02/01/2008

Miséria e Compaixão

Quando se vê um miserável em sofrimento, e sofre-se junto com ele a dor da miséria, o que sentimos? Nada de bom, deprimimo-nos. Essa é a compaixão. Querê-lo longe da pobreza, em bonança e excesso, é o que faz quem quer homens fortes como amigos, vizinhos e até inimigos, e o faz menos por altruísmo que por individualismo. Ter vizinhos pobres é sinônimo de problema, de um espírito covarde incapaz de lutar com inimigos a altura, de alguém que não produz nada que possa engrandecer a vida de quem não seja miserável. Os europeus, depois de duas guerras, bem sabem disso e trataram de tirar Portugal da mendicância. Em países favelizados como o Brasil, ainda não aprendemos essa lição.
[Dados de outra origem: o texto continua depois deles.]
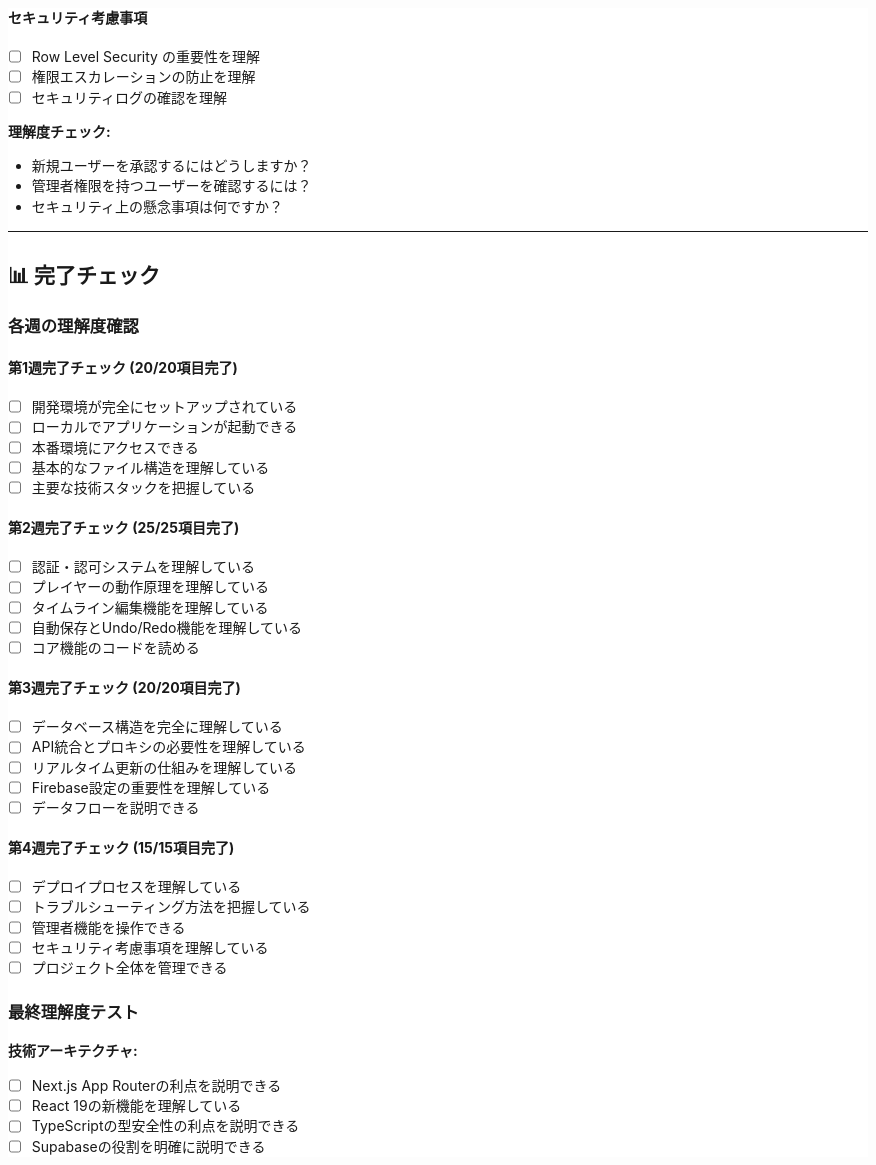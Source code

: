 #### セキュリティ考慮事項
- [ ] Row Level Security の重要性を理解
- [ ] 権限エスカレーションの防止を理解
- [ ] セキュリティログの確認を理解

**理解度チェック:**
- 新規ユーザーを承認するにはどうしますか？
- 管理者権限を持つユーザーを確認するには？
- セキュリティ上の懸念事項は何ですか？

---

## 📊 完了チェック

### 各週の理解度確認

#### 第1週完了チェック (20/20項目完了)
- [ ] 開発環境が完全にセットアップされている
- [ ] ローカルでアプリケーションが起動できる
- [ ] 本番環境にアクセスできる
- [ ] 基本的なファイル構造を理解している
- [ ] 主要な技術スタックを把握している

#### 第2週完了チェック (25/25項目完了)
- [ ] 認証・認可システムを理解している
- [ ] プレイヤーの動作原理を理解している
- [ ] タイムライン編集機能を理解している
- [ ] 自動保存とUndo/Redo機能を理解している
- [ ] コア機能のコードを読める

#### 第3週完了チェック (20/20項目完了)
- [ ] データベース構造を完全に理解している
- [ ] API統合とプロキシの必要性を理解している
- [ ] リアルタイム更新の仕組みを理解している
- [ ] Firebase設定の重要性を理解している
- [ ] データフローを説明できる

#### 第4週完了チェック (15/15項目完了)
- [ ] デプロイプロセスを理解している
- [ ] トラブルシューティング方法を把握している
- [ ] 管理者機能を操作できる
- [ ] セキュリティ考慮事項を理解している
- [ ] プロジェクト全体を管理できる

### 最終理解度テスト

**技術アーキテクチャ:**
- [ ] Next.js App Routerの利点を説明できる
- [ ] React 19の新機能を理解している
- [ ] TypeScriptの型安全性の利点を説明できる
- [ ] Supabaseの役割を明確に説明できる
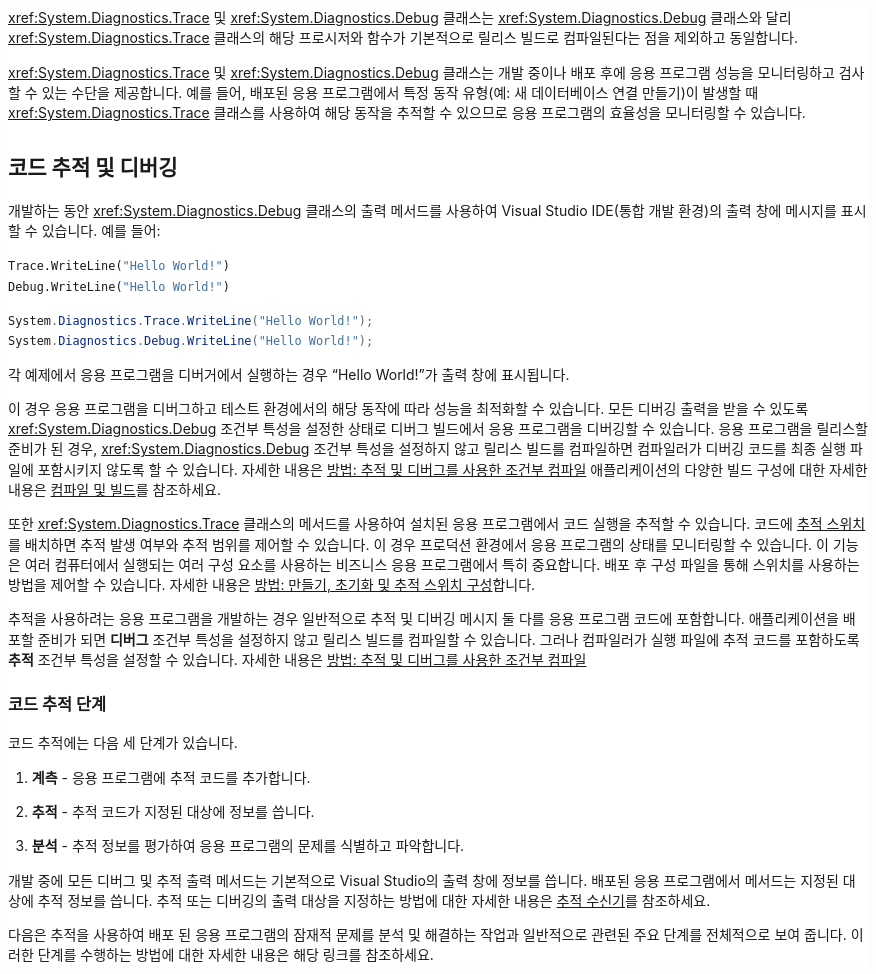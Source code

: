  <xref:System.Diagnostics.Trace> 및 <xref:System.Diagnostics.Debug> 클래스는 <xref:System.Diagnostics.Debug> 클래스와 달리 <xref:System.Diagnostics.Trace> 클래스의 해당 프로시저와 함수가 기본적으로 릴리스 빌드로 컴파일된다는 점을 제외하고 동일합니다.  
  
 <xref:System.Diagnostics.Trace> 및 <xref:System.Diagnostics.Debug> 클래스는 개발 중이나 배포 후에 응용 프로그램 성능을 모니터링하고 검사할 수 있는 수단을 제공합니다. 예를 들어, 배포된 응용 프로그램에서 특정 동작 유형(예: 새 데이터베이스 연결 만들기)이 발생할 때 <xref:System.Diagnostics.Trace> 클래스를 사용하여 해당 동작을 추적할 수 있으므로 응용 프로그램의 효율성을 모니터링할 수 있습니다.  
  
## <a name="code-tracing-and-debugging"></a>코드 추적 및 디버깅  
 개발하는 동안 <xref:System.Diagnostics.Debug> 클래스의 출력 메서드를 사용하여 Visual Studio IDE(통합 개발 환경)의 출력 창에 메시지를 표시할 수 있습니다. 예를 들어:  
  
```vb  
Trace.WriteLine("Hello World!")  
Debug.WriteLine("Hello World!")  
```  
  
```csharp  
System.Diagnostics.Trace.WriteLine("Hello World!");  
System.Diagnostics.Debug.WriteLine("Hello World!");  
```  
  
 각 예제에서 응용 프로그램을 디버거에서 실행하는 경우 “Hello World!”가 출력 창에 표시됩니다.  
  
 이 경우 응용 프로그램을 디버그하고 테스트 환경에서의 해당 동작에 따라 성능을 최적화할 수 있습니다. 모든 디버깅 출력을 받을 수 있도록 <xref:System.Diagnostics.Debug> 조건부 특성을 설정한 상태로 디버그 빌드에서 응용 프로그램을 디버깅할 수 있습니다. 응용 프로그램을 릴리스할 준비가 된 경우, <xref:System.Diagnostics.Debug> 조건부 특성을 설정하지 않고 릴리스 빌드를 컴파일하면 컴파일러가 디버깅 코드를 최종 실행 파일에 포함시키지 않도록 할 수 있습니다. 자세한 내용은 [방법: 추적 및 디버그를 사용한 조건부 컴파일](../../../docs/framework/debug-trace-profile/how-to-compile-conditionally-with-trace-and-debug.md) 애플리케이션의 다양한 빌드 구성에 대한 자세한 내용은 [컴파일 및 빌드](/visualstudio/ide/compiling-and-building-in-visual-studio)를 참조하세요.  
  
 또한 <xref:System.Diagnostics.Trace> 클래스의 메서드를 사용하여 설치된 응용 프로그램에서 코드 실행을 추적할 수 있습니다. 코드에 [추적 스위치](../../../docs/framework/debug-trace-profile/trace-switches.md)를 배치하면 추적 발생 여부와 추적 범위를 제어할 수 있습니다. 이 경우 프로덕션 환경에서 응용 프로그램의 상태를 모니터링할 수 있습니다. 이 기능은 여러 컴퓨터에서 실행되는 여러 구성 요소를 사용하는 비즈니스 응용 프로그램에서 특히 중요합니다. 배포 후 구성 파일을 통해 스위치를 사용하는 방법을 제어할 수 있습니다. 자세한 내용은 [방법: 만들기, 초기화 및 추적 스위치 구성](../../../docs/framework/debug-trace-profile/how-to-create-initialize-and-configure-trace-switches.md)합니다.  
  
 추적을 사용하려는 응용 프로그램을 개발하는 경우 일반적으로 추적 및 디버깅 메시지 둘 다를 응용 프로그램 코드에 포함합니다. 애플리케이션을 배포할 준비가 되면 **디버그** 조건부 특성을 설정하지 않고 릴리스 빌드를 컴파일할 수 있습니다. 그러나 컴파일러가 실행 파일에 추적 코드를 포함하도록 **추적** 조건부 특성을 설정할 수 있습니다. 자세한 내용은 [방법: 추적 및 디버그를 사용한 조건부 컴파일](../../../docs/framework/debug-trace-profile/how-to-compile-conditionally-with-trace-and-debug.md)  
  
### <a name="phases-of-code-tracing"></a>코드 추적 단계  
 코드 추적에는 다음 세 단계가 있습니다.  
  
1. **계측** - 응용 프로그램에 추적 코드를 추가합니다.  
  
2. **추적** - 추적 코드가 지정된 대상에 정보를 씁니다.  
  
3. **분석** - 추적 정보를 평가하여 응용 프로그램의 문제를 식별하고 파악합니다.  
  
 개발 중에 모든 디버그 및 추적 출력 메서드는 기본적으로 Visual Studio의 출력 창에 정보를 씁니다. 배포된 응용 프로그램에서 메서드는 지정된 대상에 추적 정보를 씁니다. 추적 또는 디버깅의 출력 대상을 지정하는 방법에 대한 자세한 내용은 [추적 수신기](../../../docs/framework/debug-trace-profile/trace-listeners.md)를 참조하세요.  
  
 다음은 추적을 사용하여 배포 된 응용 프로그램의 잠재적 문제를 분석 및 해결하는 작업과 일반적으로 관련된 주요 단계를 전체적으로 보여 줍니다. 이러한 단계를 수행하는 방법에 대한 자세한 내용은 해당 링크를 참조하세요.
Mas a compaixão não tem nada a ver com essa força que eleva o espírito do homem e do seu coletivo, ela é antes o eufemismo de rir da desgraça alheia travestido de sofisticada superioridade de sentimentos. É isso que vemos em filmes “alternativos” sobre a pobreza, caridades sociais - alguém acha que meia dúzia de alimentos vai mudar a realidade da miséria?

O grande homem cria meios para conviver com pares, o compaixonado, mesmo sem o saber, cria os meios de perpetuar a miséria, e o faz para sentir-se bem, expurgando a culpa da riqueza material na percepção de que seus sofrimentos privados são mínimos frente aos da miséria. O grande homem sabe que não há culpa a sentir-se nem compaixão com o sofrimento alheio, o que há são meios concretos para eliminar a miséria do convívio em sociedade.

O compaixonado dá o peixe, escravizando o esfomeado, o homem superior ensina a pescar.

Sempre se acreditou que onde há miséria, brota a compaixão e a solidariedade no homem. Eu inverto essa oração!

Bem dizia Nietzsche: a pior coisa são os mendigos. E como é difícil não sentir compaixão por eles. Talvez por isso ainda tenhamos tantos.